Eglise Saint-Ignace       

église des jésuites à Paris                

 


                                                                                                               

Cinquième dimanche C                                                                                                       dimanche 4 février 2007

Père Jean-Paul Mensior,  jésuite

Luc 5,1-11

Quand Dieu confie une mission à un homme, la première réaction de cet homme est de mesurer son indignité. Après Isaïe qui s’écrie : « Malheur à moi, car je suis un homme aux lèvres impures ! » après Paul, qui déclare : « je ne suis pas digne d’être appelé apôtre », voici Pierre, bouleversé par cette pêche inattendue et qui tombe aux pieds d’un inconnu, auquel il crie: « Éloigne toi de moi, Seigneur, car je suis un homme pécheur ! »

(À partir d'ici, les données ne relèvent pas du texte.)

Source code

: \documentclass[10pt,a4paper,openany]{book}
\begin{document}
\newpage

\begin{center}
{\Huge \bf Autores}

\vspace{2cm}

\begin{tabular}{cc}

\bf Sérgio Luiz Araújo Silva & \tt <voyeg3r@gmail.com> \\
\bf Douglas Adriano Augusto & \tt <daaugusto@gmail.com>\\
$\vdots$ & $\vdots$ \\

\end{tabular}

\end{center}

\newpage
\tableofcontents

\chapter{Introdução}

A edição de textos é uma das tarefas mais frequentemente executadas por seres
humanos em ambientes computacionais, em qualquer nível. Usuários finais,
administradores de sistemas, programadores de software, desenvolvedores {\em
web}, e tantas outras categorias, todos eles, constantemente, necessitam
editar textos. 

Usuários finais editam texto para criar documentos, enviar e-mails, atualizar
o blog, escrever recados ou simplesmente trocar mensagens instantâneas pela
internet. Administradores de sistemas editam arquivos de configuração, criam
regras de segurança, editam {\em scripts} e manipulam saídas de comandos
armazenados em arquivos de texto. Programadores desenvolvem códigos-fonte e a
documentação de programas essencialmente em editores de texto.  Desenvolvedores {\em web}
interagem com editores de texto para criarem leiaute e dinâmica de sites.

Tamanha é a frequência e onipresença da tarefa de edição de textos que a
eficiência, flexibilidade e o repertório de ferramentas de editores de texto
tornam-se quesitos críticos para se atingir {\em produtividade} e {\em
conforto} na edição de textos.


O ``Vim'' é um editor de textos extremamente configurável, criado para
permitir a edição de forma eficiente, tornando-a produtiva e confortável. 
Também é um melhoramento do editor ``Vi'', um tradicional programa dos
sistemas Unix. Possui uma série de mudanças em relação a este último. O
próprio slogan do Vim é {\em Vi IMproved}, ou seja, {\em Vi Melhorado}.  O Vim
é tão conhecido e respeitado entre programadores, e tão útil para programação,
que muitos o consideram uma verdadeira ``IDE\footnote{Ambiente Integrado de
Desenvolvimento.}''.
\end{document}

Pierre va bientôt apprendre :que c’est précisément aux pécheurs que Jésus s’intéresse. Il l’entendra souvent dire qu’il n’est pas venu pour les justes (ou du moins ceux qui se pensent tels), mais pour les pécheurs . Il n’est pas étonnant alors que Pierre, si conscient de sa faiblesse, soit prêt à tout quitter pour suivre un tel homme . Viendra bientôt le moment où les rangs des disciples commenceront à s’éclaircir, et où Jésus demandera à ses apôtres : « Et vous aussi, vous voulez partir ? » Qui, plus que Pierre pourrait répondre aussitôt : « A qui irions-nous ? Tu as les paroles qui font vivre à jamais. »
Pendant les trois années de marche avec Jésus, il y aura bien des frictions, des malentendus entre Jésus et Pierre. Au point de se faire appeler Satan, le jour il s’opposera à la montée de Jésus vers Jérusalem, c’est à dire vers la mort. réservée aux prophètes.

Jusqu’à cette nuit fatale du jeudi-saint où, après avoir juré qu’il était prêt à se dessaisir de sa vie pour Jésus, il ira jusqu’à prendre Dieu à témoin que non, il ne connaît pas cet homme-.cet homme pour lequel il a tout quitté ! Pierre, qui s’était déclaré pécheur dès sa première rencontre avec Jésus, le demeure, tout en suivant Jésus. Mais on ne suit pas impunément son sauveur. A peine Pierre a-t-il trahi que le regard de Jésus croise le sien. Pierre est alors envahi par la honte, mais aussi par le pardon et l’amour sans mesure de son Maître. En un éclair il comprend à quel point il est aimé, malgré sa chute ou plutôt jusque dans sa chute Oui, il fallait que Pierre tombe aussi bas pour oser croire à un tel amour de Jésus .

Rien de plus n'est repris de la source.